In this Quick Wins edition, we will focus on identifying hidden cost savings in your mobility program. Cost savings can generally be achieved by relocating a fewer amount of people or reducing support in some way. For example, lowering a lump sum allowance or removing any other paid expense will decrease costs. But how will that impact your ability to attract talent? The balance of cost and talent demands leads most companies to seek a middle ground. It is important to make sure that cost savings initiatives don’t reduce benefits so much that the relocation offer is no longer enticing to candidates.
If you are looking for alternative ways to lower costs without directly cutting support, you may ask yourself the following questions to find hidden opportunities for cost savings.
- Are there services or expenses being used infrequently? This is an easy starting point. Eliminating a benefit that is rarely or never used can support cost savings, albeit mostly on paper. Still, these potential savings should not be overlooked as this can be helpful for companies with budgetary constraints.
- Are the right employees in the right policy tier? There may not be an easy answer to this question, but it’s important to know the costs of your mobility program inside and out. Once you do, then you can ask yourself:
- Are we providing the right support for the types of employees we relocate?
- Could an adjustment of who’s eligible for each policy tier make an impact?
- Could one policy tier be incorporated into another?
- Could we create a new package that falls between two others?
Answers to these questions will be unique to each organization and may present the potential for cost savings.
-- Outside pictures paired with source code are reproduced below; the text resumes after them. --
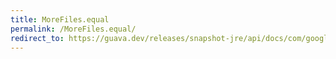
 ```yaml
---
title: MoreFiles.equal
permalink: /MoreFiles.equal/
redirect_to: https://guava.dev/releases/snapshot-jre/api/docs/com/google/common/io/MoreFiles.html#equal-java.nio.file.Path-java.nio.file.Path-
---
```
- Are there expenses that could be incorporated into a cash allowance? The more expenses are scrutinized with constraints, the more likely there are to be instances that fall outside of those constraints (e.g., extending temporary living from the original authorized period, approving expenses that exceeded a daily meal limit, etc.) Perhaps those and other similar expenses may be better covered by a cash allowance. Offering a cash allowance for things that are the employee’s choice anyway (e.g., how and when they travel, what they eat, where they stay), can not only be more cost effective, but can also reduce time spent dealing with exceptions (a win-win)!
- Could the answer have been “no”? For some companies, exception requests are frequent, and for others, few-and-far in between. For some, exceptions are always or mostly approved, for others, hardly ever. Wherever you may fall with exceptions, approving them generally adds to your total cost. For some exception requests, the answer will always be “yes.” However, are there requests that warrant a stronger stance? Knowing what you are approving or not approving tells a story. Use available data to understand the root causes of exceptions and any actions that might prevent them. You can read more about managing exceptions by reading Mobility Quick Wins Volume 5: Managing Exceptions.
Exploring each of the questions above can present options for your company to adjust or realign your program to be more cost-effective without significantly reducing benefits. As a bonus, you might also find process improvements that could create administrative cost savings.